:: Data ::

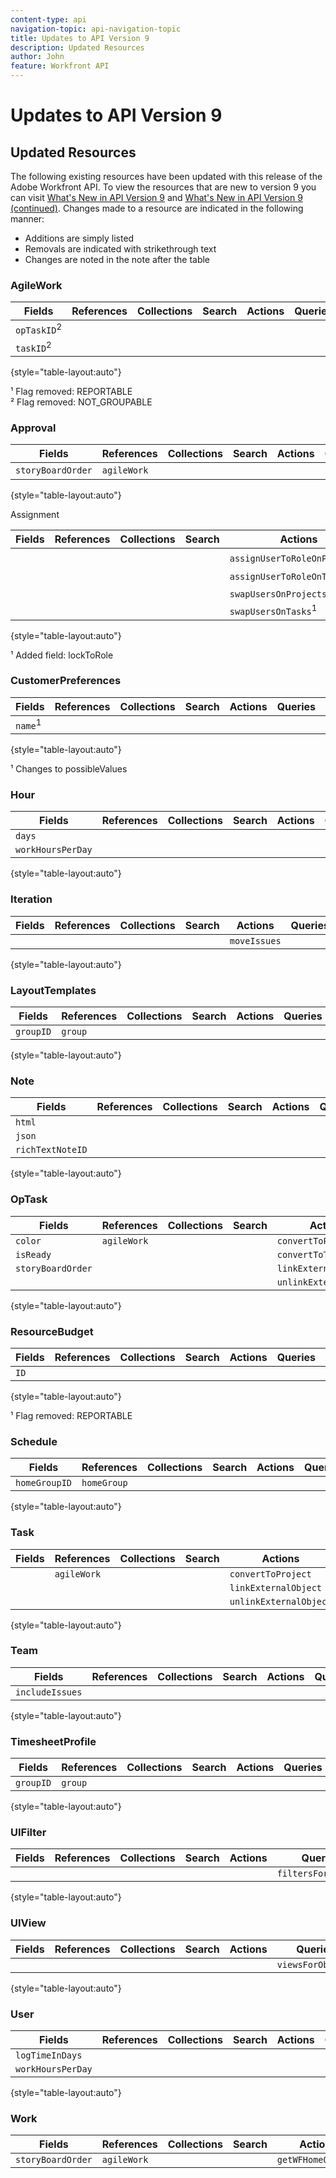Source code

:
 ```yaml
---
content-type: api
navigation-topic: api-navigation-topic
title: Updates to API Version 9
description: Updated Resources
author: John
feature: Workfront API
---
```


# Updates to API Version 9

## Updated Resources

The following existing resources have been updated with this release of the Adobe Workfront API. To view the resources that are new to version 9 you can visit [What's New in API Version 9](../../wf-api/api/new-api-version-9.md) and [What's New in API Version 9 (continued)](../../wf-api/api/new-api-version-9-continue.md). Changes made to a resource are indicated in the following manner:

* Additions are simply listed
* Removals are indicated with strikethrough text
* Changes are noted in the note after the table

### AgileWork

| Fields |References |Collections |Search |Actions |Queries |Operations |
|---|---|---|---|---|---|---|
| `opTaskID`<sup>2</sup> |  |   |  |   |   |  |
| `taskID`<sup>2</sup>  |   |   |  |  |  |  |

{style="table-layout:auto"}

¹ Flag removed: REPORTABLE   
² Flag removed: NOT_GROUPABLE

### Approval

| Fields |References |Collections |Search |Actions |Queries |Operations |
|---|---|---|---|---|---|---|
| `storyBoardOrder`  | `agileWork`  |&nbsp; |&nbsp; |&nbsp; |&nbsp; |&nbsp; |

{style="table-layout:auto"}

Assignment

| Fields |References |Collections |Search |Actions |Queries |Operations |
|---|---|---|---|---|---|---|
| |   |  |  | `assignUserToRoleOnProjects`<sup>1</sup> |   |   |
|   |   |   |   | `assignUserToRoleOnTasks`<sup>1</sup>  |   |   |
|   |   |   |   | `swapUsersOnProjects`<sup>1</sup>  |   |   |
|   |   |   |   | `swapUsersOnTasks`<sup>1</sup>  |   |   |

{style="table-layout:auto"}

¹ Added field: lockToRole

### CustomerPreferences

| Fields |References |Collections |Search |Actions |Queries |Operations |
|---|---|---|---|---|---|---|
| `name`<sup>1</sup>  |&nbsp; |&nbsp; |&nbsp; |&nbsp; |&nbsp; |&nbsp; |

{style="table-layout:auto"}

¹ Changes to possibleValues

### Hour

| Fields |References |Collections |Search |Actions |Queries |Operations |
|---|---|---|---|---|---|---|
| `days`  |   |   |   |   |   |   |
| `workHoursPerDay`  |   |   |   |   |   |   |

{style="table-layout:auto"}

### Iteration

| Fields |References |Collections |Search |Actions |Queries |Operations |
|---|---|---|---|---|---|---|
|   |   |   |   | `moveIssues`  |   |   |

{style="table-layout:auto"}

### LayoutTemplates

| Fields |References |Collections |Search |Actions |Queries |Operations |
|---|---|---|---|---|---|---|
| `groupID`  | `group`  |   |   |   |   |   |

{style="table-layout:auto"}

### Note

| Fields |References |Collections |Search |Actions |Queries |Operations |
|---|---|---|---|---|---|---|
| `html`  |   |   |   |   |   |   |
| `json`  |   |   |   |   |   |   |
| `richTextNoteID`  |   |   |   |   |   |   |

{style="table-layout:auto"}

### OpTask

| Fields |References |Collections |Search |Actions |Queries |Operations |
|---|---|---|---|---|---|---|
| `color`  | `agileWork`  |   |   | `convertToProject`  |   |   |
| `isReady`  |   |   |   | `convertToTask`  |   |   |
| `storyBoardOrder`  |   |   |   | `linkExternalObject`  |   |   |
|   |   |   |   | `unlinkExternalObject`  |   |   |

{style="table-layout:auto"}

### ResourceBudget

| Fields |References |Collections |Search |Actions |Queries |Operations |
|---|---|---|---|---|---|---|
| `ID`  |   |   |   |   |   |   |

{style="table-layout:auto"}

¹ Flag removed: REPORTABLE

### Schedule

| Fields |References |Collections |Search |Actions |Queries |Operations |
|---|---|---|---|---|---|---|
| `homeGroupID`  | `homeGroup`  |   |   |   |   |   |

{style="table-layout:auto"}

### Task

| Fields |References |Collections |Search |Actions |Queries |Operations |
|---|---|---|---|---|---|---|
|   | `agileWork`  |   |   | `convertToProject`  |   |   |
|   |   |   |   | `linkExternalObject`  |   |   |
|   |   |   |   | `unlinkExternalObject`  |   |   |

{style="table-layout:auto"}

### Team

| Fields |References |Collections |Search |Actions |Queries |Operations |
|---|---|---|---|---|---|---|
| `includeIssues`  |   |   |   |   |   |   |

{style="table-layout:auto"}

### TimesheetProfile

| Fields |References |Collections |Search |Actions |Queries |Operations |
|---|---|---|---|---|---|---|
| `groupID`  | `group`  |   |   |   |   |   |

{style="table-layout:auto"}

### UIFilter

| Fields |References |Collections |Search |Actions |Queries |Operations |
|---|---|---|---|---|---|---|
|   |   |   |   |   | `filtersForObjCode`  |   |

{style="table-layout:auto"}

### UIView

| Fields |References |Collections |Search |Actions |Queries |Operations |
|---|---|---|---|---|---|---|
|   |   |   |   |   | `viewsForObjCode`  |   |

{style="table-layout:auto"}

### User

| Fields |References |Collections |Search |Actions |Queries |Operations |
|---|---|---|---|---|---|---|
| `logTimeInDays`  |   |   |   |   |   |   |
| `workHoursPerDay`  |   |   |   |   |   |   |

{style="table-layout:auto"}

### Work

| Fields |References |Collections |Search |Actions |Queries |Operations |
|---|---|---|---|---|---|---|
| `storyBoardOrder`  |  `agileWork`  |   |   | `getWFHomeObjects`  |   |   |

:::

= Exercise aim =
Your task is to retype the listing exactly, without its pictures.

= Solution for this task =
Source code

:
 ```yaml
---
content-type: api
navigation-topic: api-navigation-topic
title: Updates to API Version 9
description: Updated Resources
author: John
feature: Workfront API
---
```


# Updates to API Version 9

## Updated Resources

The following existing resources have been updated with this release of the Adobe Workfront API. To view the resources that are new to version 9 you can visit [What's New in API Version 9](../../wf-api/api/new-api-version-9.md) and [What's New in API Version 9 (continued)](../../wf-api/api/new-api-version-9-continue.md). Changes made to a resource are indicated in the following manner:

* Additions are simply listed
* Removals are indicated with strikethrough text
* Changes are noted in the note after the table

### AgileWork

| Fields |References |Collections |Search |Actions |Queries |Operations |
|---|---|---|---|---|---|---|
| `opTaskID`<sup>2</sup> |  |   |  |   |   |  |
| `taskID`<sup>2</sup>  |   |   |  |  |  |  |

{style="table-layout:auto"}

¹ Flag removed: REPORTABLE   
² Flag removed: NOT_GROUPABLE

### Approval

| Fields |References |Collections |Search |Actions |Queries |Operations |
|---|---|---|---|---|---|---|
| `storyBoardOrder`  | `agileWork`  |&nbsp; |&nbsp; |&nbsp; |&nbsp; |&nbsp; |

{style="table-layout:auto"}

Assignment

| Fields |References |Collections |Search |Actions |Queries |Operations |
|---|---|---|---|---|---|---|
| |   |  |  | `assignUserToRoleOnProjects`<sup>1</sup> |   |   |
|   |   |   |   | `assignUserToRoleOnTasks`<sup>1</sup>  |   |   |
|   |   |   |   | `swapUsersOnProjects`<sup>1</sup>  |   |   |
|   |   |   |   | `swapUsersOnTasks`<sup>1</sup>  |   |   |

{style="table-layout:auto"}

¹ Added field: lockToRole

### CustomerPreferences

| Fields |References |Collections |Search |Actions |Queries |Operations |
|---|---|---|---|---|---|---|
| `name`<sup>1</sup>  |&nbsp; |&nbsp; |&nbsp; |&nbsp; |&nbsp; |&nbsp; |

{style="table-layout:auto"}

¹ Changes to possibleValues

### Hour

| Fields |References |Collections |Search |Actions |Queries |Operations |
|---|---|---|---|---|---|---|
| `days`  |   |   |   |   |   |   |
| `workHoursPerDay`  |   |   |   |   |   |   |

{style="table-layout:auto"}

### Iteration

| Fields |References |Collections |Search |Actions |Queries |Operations |
|---|---|---|---|---|---|---|
|   |   |   |   | `moveIssues`  |   |   |

{style="table-layout:auto"}

### LayoutTemplates

| Fields |References |Collections |Search |Actions |Queries |Operations |
|---|---|---|---|---|---|---|
| `groupID`  | `group`  |   |   |   |   |   |

{style="table-layout:auto"}

### Note

| Fields |References |Collections |Search |Actions |Queries |Operations |
|---|---|---|---|---|---|---|
| `html`  |   |   |   |   |   |   |
| `json`  |   |   |   |   |   |   |
| `richTextNoteID`  |   |   |   |   |   |   |

{style="table-layout:auto"}

### OpTask

| Fields |References |Collections |Search |Actions |Queries |Operations |
|---|---|---|---|---|---|---|
| `color`  | `agileWork`  |   |   | `convertToProject`  |   |   |
| `isReady`  |   |   |   | `convertToTask`  |   |   |
| `storyBoardOrder`  |   |   |   | `linkExternalObject`  |   |   |
|   |   |   |   | `unlinkExternalObject`  |   |   |

{style="table-layout:auto"}

### ResourceBudget

| Fields |References |Collections |Search |Actions |Queries |Operations |
|---|---|---|---|---|---|---|
| `ID`  |   |   |   |   |   |   |

{style="table-layout:auto"}

¹ Flag removed: REPORTABLE

### Schedule

| Fields |References |Collections |Search |Actions |Queries |Operations |
|---|---|---|---|---|---|---|
| `homeGroupID`  | `homeGroup`  |   |   |   |   |   |

{style="table-layout:auto"}

### Task

| Fields |References |Collections |Search |Actions |Queries |Operations |
|---|---|---|---|---|---|---|
|   | `agileWork`  |   |   | `convertToProject`  |   |   |
|   |   |   |   | `linkExternalObject`  |   |   |
|   |   |   |   | `unlinkExternalObject`  |   |   |

{style="table-layout:auto"}

### Team

| Fields |References |Collections |Search |Actions |Queries |Operations |
|---|---|---|---|---|---|---|
| `includeIssues`  |   |   |   |   |   |   |

{style="table-layout:auto"}

### TimesheetProfile

| Fields |References |Collections |Search |Actions |Queries |Operations |
|---|---|---|---|---|---|---|
| `groupID`  | `group`  |   |   |   |   |   |

{style="table-layout:auto"}

### UIFilter

| Fields |References |Collections |Search |Actions |Queries |Operations |
|---|---|---|---|---|---|---|
|   |   |   |   |   | `filtersForObjCode`  |   |

{style="table-layout:auto"}

### UIView

| Fields |References |Collections |Search |Actions |Queries |Operations |
|---|---|---|---|---|---|---|
|   |   |   |   |   | `viewsForObjCode`  |   |

{style="table-layout:auto"}

### User

| Fields |References |Collections |Search |Actions |Queries |Operations |
|---|---|---|---|---|---|---|
| `logTimeInDays`  |   |   |   |   |   |   |
| `workHoursPerDay`  |   |   |   |   |   |   |

{style="table-layout:auto"}

### Work

| Fields |References |Collections |Search |Actions |Queries |Operations |
|---|---|---|---|---|---|---|
| `storyBoardOrder`  |  `agileWork`  |   |   | `getWFHomeObjects`  |   |   |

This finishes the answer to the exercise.